Magnolia Village-to-Park Gateway project has entered its final design phase; public meeting has been set

Community members are invited to the final public design meeting on Tuesday, April 29, at 7 p.m. at the Magnolia Community Center, 2550 34th Ave. W. The meeting will be presented by the Village Beautification Committee, a group of Magnolians managing the Magnolia Village-to-Park Gateway Project.
Currently, people move between the playfield and adjoining Magnolia Village via a narrow opening in the chainlink fence that runs along the south end of the playfield. The plan to create a real and inviting entrance to the playfield - where the Magnolia Community Center, Catharine Blaine School and Pop Mounger Pool are also located - is one element in a larger plan, organized by a group from the Magnolia Chamber of Commerce. The group is seeking to make the Village more pedestrian-friendly and appealing.

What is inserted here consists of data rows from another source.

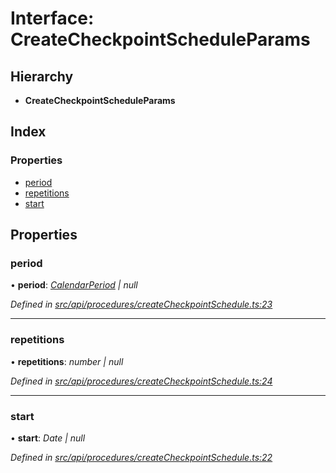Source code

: # Interface: CreateCheckpointScheduleParams

## Hierarchy

* **CreateCheckpointScheduleParams**

## Index

### Properties

* [period](createcheckpointscheduleparams.md#period)
* [repetitions](createcheckpointscheduleparams.md#repetitions)
* [start](createcheckpointscheduleparams.md#start)

## Properties

###  period

• **period**: *[CalendarPeriod](calendarperiod.md) | null*

*Defined in [src/api/procedures/createCheckpointSchedule.ts:23](https://github.com/PolymathNetwork/polymesh-sdk/blob/c77f6a3e/src/api/procedures/createCheckpointSchedule.ts#L23)*

___

###  repetitions

• **repetitions**: *number | null*

*Defined in [src/api/procedures/createCheckpointSchedule.ts:24](https://github.com/PolymathNetwork/polymesh-sdk/blob/c77f6a3e/src/api/procedures/createCheckpointSchedule.ts#L24)*

___

###  start

• **start**: *Date | null*

*Defined in [src/api/procedures/createCheckpointSchedule.ts:22](https://github.com/PolymathNetwork/polymesh-sdk/blob/c77f6a3e/src/api/procedures/createCheckpointSchedule.ts#L22)*
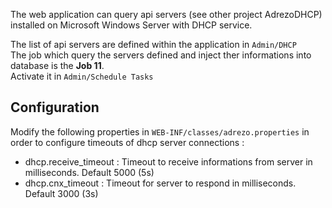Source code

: The web application can query api servers (see other project AdrezoDHCP)  
installed on Microsoft Windows Server with DHCP service.  

The list of api servers are defined within the application in `Admin/DHCP`  
The job which query the servers defined and inject ther informations into database is the **Job 11**.  
Activate it in `Admin/Schedule Tasks`

## Configuration

Modify the following properties in `WEB-INF/classes/adrezo.properties` in order to configure timeouts of dhcp server connections :
- dhcp.receive_timeout : Timeout to receive informations from server in milliseconds. Default 5000 (5s)
- dhcp.cnx_timeout : Timeout for server to respond in milliseconds. Default 3000 (3s)
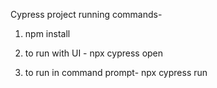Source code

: Cypress project running commands-

1) npm install

2) to run with UI - npx cypress open

3) to run in command prompt- npx cypress run
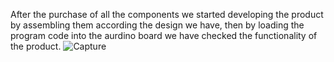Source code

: After the purchase of all the components we started developing the product by assembling them according the design we have, then by loading the program code into the aurdino board we have checked the functionality of the product.
![Capture](https://user-images.githubusercontent.com/93932674/152763654-93c0bb14-3a9e-42dd-820d-73300b117a6d.PNG)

At the April 29 meeting, community members can learn the status of design plans and give their input, according to Kitty Harmon, who chairs the Village Beautification Committee. Several topics will be covered, including some that were raised at the March 4 public meeting.
To create the gateway, a portion of the chainlink fence edging the playfield on West Smith Street where it intersects with 33rd Avenue West will come down.

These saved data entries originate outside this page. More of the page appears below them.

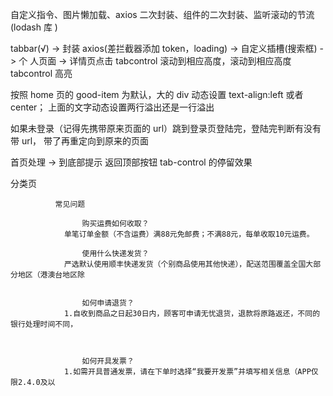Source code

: 自定义指令、图片懒加载、axios 二次封装、组件的二次封装、监听滚动的节流(lodash 库
)

tabbar(√) -> 封装 axios(差拦截器添加 token，loading) -> 自定义插槽(搜索框) -> 个
人页面 -> 详情页点击 tabcontrol 滚动到相应高度，滚动到相应高度 tabcontrol 高亮

按照 home 页的 good-item 为默认，大的 div 动态设置 text-align:left 或者 center；
上面的文字动态设置两行溢出还是一行溢出

如果未登录（记得先携带原来页面的 url）跳到登录页登陆完，登陆完判断有没有带 url，
带了再重定向到原来的页面

首页处理 -> 到底部提示 返回顶部按钮 tab-control 的停留效果

分类页

              常见问题

    				购买运费如何收取？
    			单笔订单金额（不含运费）满88元免邮费；不满88元，每单收取10元运费。

    				使用什么快递发货？
    			严选默认使用顺丰快递发货（个别商品使用其他快递），配送范围覆盖全国大部分地区（港澳台地区除


    				如何申请退货？
    			1.自收到商品之日起30日内，顾客可申请无忧退货，退款将原路返还，不同的银行处理时间不同，



    				如何开具发票？
    			1.如需开具普通发票，请在下单时选择“我要开发票”并填写相关信息（APP仅限2.4.0及以
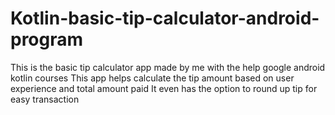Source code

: # Kotlin-basic-tip-calculator-android-program

This is the basic tip calculator app made by me with the help google android kotlin courses 
This app helps calculate the tip amount based on user experience and total amount paid
It even has the option to round up tip for easy transaction

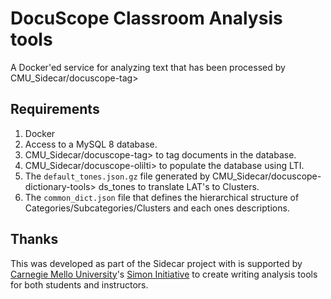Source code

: # DocuScope Classroom Analysis tools

A Docker'ed service for analyzing text that has been processed by
CMU_Sidecar/docuscope-tag>

## Requirements

1. Docker
1. Access to a MySQL 8 database.
1. CMU_Sidecar/docuscope-tag> to tag documents in the database.
1. CMU_Sidecar/docuscope-olilti> to populate the database using LTI.
1. The `default_tones.json.gz` file generated by
   CMU_Sidecar/docuscope-dictionary-tools> ds_tones
   to translate LAT's to Clusters.
1. The `common_dict.json` file that defines the hierarchical structure of
   Categories/Subcategories/Clusters and each ones descriptions.

## Thanks
This was developed as part of the Sidecar project with is supported by
[Carnegie Mello University](https://www.cmu.edu/)'s
[Simon Initiative](https://www.cmu.edu/simon/) to create writing analysis
tools for both students and instructors.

"The fencing will be removed from the southwest corner of the tennis courts heading east along Smith to the east side of the intersection with 33rd," Harmon said.
In place of the chainlink, a gateway will be created with metalwork and landscaping. A plan for the landscaping - to include plants that grow waist to chest high to provide a safety buffer between the baseball diamond and the street - will be presented at the April 29 meeting.
"We are doing everything with landscaping to keep a barrier that you notice," Harmon said.
The idea is to have an inviting entrance while discouraging youngsters in the playfield from running out onto West Smith Street. Harmon noted that the basic design for the new gateway presented at the March 4 meeting has been changed for safety reasons. The original concept proposed two entryways corresponding with two crosswalks to the other side of West Smith Street at 33rd Avenue West.
"Now there is only one egress point at the intersection. We are hoping that will make it more clear to a kid who is going to chase a ball into the street that the child is going through an obvious portal. Parents may have to instruct their children not to chase balls out into the street, which they shouldn't be doing anyway."
The final design for the gateway's metalwork, to be created by Jean Whitesavage and Nick Lyle, of Whitesavage & Lyle, Inc., will be revealed. Community members can also evaluate choices for the color of the metalwork.
Harmon said that, after plenty of discussion, Metro Transit has agreed to split the bus layover zone that can block foot pedestrians crossing West Smith Street to the playfield.
"They will split the bus layover zone. Metro has agreed that a portion will go east and a portion will go west on Smith, at least for now."
Harmon noted that a path from the playfield entrance to the playground is now being explored as part of the gateway project.
"Another concern that came up at the [March 4] meeting was something the committee had addressed early on. Once you have this beautiful gateway and walk in, what leads you further into the park."
Magnolian Jim Keller volunteered the services of Site Workshop, the landscape architecture firm where Keller works, to design the path, according to Harmon. The goal is to find an easier way to get from the new playfield entrance to the playground than climbing up the steep berm on a dirt path, which poses a particular problem for mothers pushing babies in strollers.
The gateway improvements will extend beyond the playfield entrance. Harmon said that in the block of 33rd Avenue West immediately south of the playfield, the wall of the building that houses the Magnolia Tree will be enlivened by planting vines and installing ironwork.
The committee is also working with James Paul Jones, the developer of the Bellagio project across West Smith Street from the playfield, on street improvements at that location, according to Harmon.
Schoolchildren were asked for their ideas of themes they wanted to see explored in the new gateway project.
"It was more a way to get kids thinking about the concept of a gateway rather than directing the artists on what should be in the gateway," Harmon said.
The children's ideas - more than 50 submissions - will be displayed at Starbucks. All of the youngsters will be invited to an open-forge session with the metal artists while the gateway is being created.
"It will be fun to have the kids hammer some of the metal that goes into the gateway," Harmon said.
To fund the gateway, the committee is going after a large project grant from the city of Seattle Department of Neighborhoods. Part of the matching donations for that grant will be from people in the community who are in the construction business, Harmon said. The group will also apply for other grants, as well as seek contributions from individuals and businesses.